Two shortcomings of this book are the author's failure to recognise the role of civil society, which was active during the transition, and his overemphasis of the role of political parties, which suffer from a centralisation of authority and lack of a grass-roots social base. Despite this, the uniqueness of the book lies in its theoretical sophistication substantiated by numerous empirical comparisons across the globe, which makes it a valuable contribution to the literature on comparative politics and political sociology.
Sarbeswar Sahoo
(National University of Singapore)
Institutional analysis as one of the classical perspectives in political science has made a comeback in a number of neo-institutional approaches which all share an understanding of institutions beyond formal-legal arrangements. They stress the actual functioning and informal working of institutions within a societal setting by paying attention to the way institutions are interpreted. Institutions are commonly associated with durability but a central concern is to understand how they evolve and change, contingently or intentionally, as well as how they shape behaviour. The Oxford Handbook of Political Institutions is part of a large, ten-volume series on political science. After an introduction by March and Olsen, who triggered the new reasoning on institutionalism, four central perspectives are presented in Part II: these are the rational choice, historical, sociological/constructivist and network approaches. This part is completed by a reflection on old institutionalism. Part III covers 28 domains ranging from the state, civil society and the market through executives, bureaucracies and political parties to electoral systems and NGOs. Part IV concludes the volume with four reflections by distinguished scholars on the role of institutional analysis in political science. Here, Klaus von Beyme notes that the institutional approach actually ‘belongs to the methods of political science’ (p. 746).
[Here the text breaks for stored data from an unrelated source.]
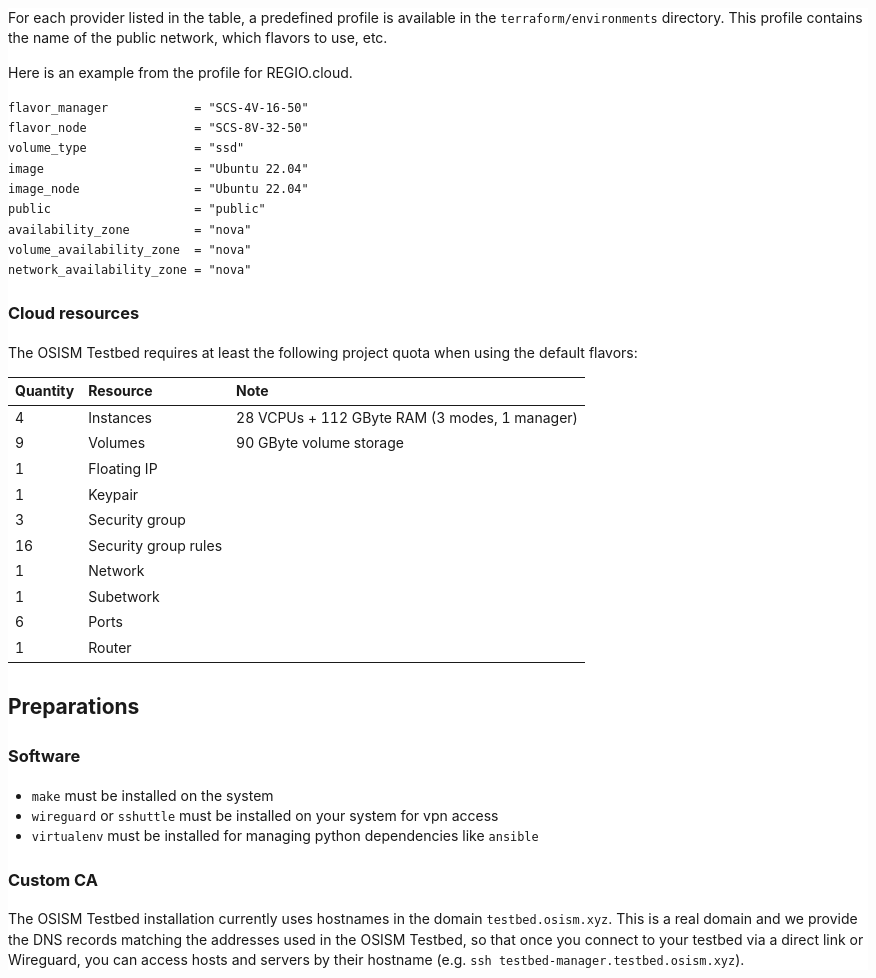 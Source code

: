 For each provider listed in the table, a predefined profile is available in the
`terraform/environments` directory. This profile contains the name of the public
network, which flavors to use, etc.

Here is an example from the profile for REGIO.cloud.

```text
flavor_manager            = "SCS-4V-16-50"
flavor_node               = "SCS-8V-32-50"
volume_type               = "ssd"
image                     = "Ubuntu 22.04"
image_node                = "Ubuntu 22.04"
public                    = "public"
availability_zone         = "nova"
volume_availability_zone  = "nova"
network_availability_zone = "nova"
```

### Cloud resources

The OSISM Testbed requires at least the following project quota when using the default flavors:

| Quantity | Resource             | Note                                          |
|:---------|:---------------------|:----------------------------------------------|
| 4        | Instances            | 28 VCPUs + 112 GByte RAM (3 modes, 1 manager) |
| 9        | Volumes              | 90 GByte volume storage                       |
| 1        | Floating IP          |                                               |
| 1        | Keypair              |                                               |
| 3        | Security group       |                                               |
| 16       | Security group rules |                                               |
| 1        | Network              |                                               |
| 1        | Subetwork            |                                               |
| 6        | Ports                |                                               |
| 1        | Router               |                                               |

## Preparations

### Software

* `make` must be installed on the system
* `wireguard` or `sshuttle` must be installed on your system for vpn access
* `virtualenv` must be installed for managing python dependencies like `ansible`

### Custom CA

The OSISM Testbed installation currently uses hostnames in the domain `testbed.osism.xyz`.  This is a real domain
and we provide the DNS records matching the addresses used in the OSISM Testbed, so that once you connect to your testbed via a direct
link or Wireguard, you can access hosts and servers by their hostname (e.g. `ssh testbed-manager.testbed.osism.xyz`).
The articles vary in structure and quality. Often, they sum up past research by introducing central studies and then present current challenges. In some contributions the reader would have liked to learn more about developments outside the Anglo-American setting, for example in the context of international NGOs and civil society, but generally the articles cover central research issues across regions. A fine example for combining theoretical and applied issues is the discussion of parliamentary representation in Iraq and Afghanistan. Due to the variety of approaches this handbook refrains from offering an encompassing definition of the concept of political institutions and, naturally, there is no unified argument in the book. Rather it forecasts that research on political institutions is with us to stay, since the discipline is far from a complete understanding of institutions. We need to understand cases first, and there is still a long way to go for adequate comparative research. Students are advised to consult this volume, which will be essential for libraries with a social science focus. It does not, however, substitute for an introduction into the field.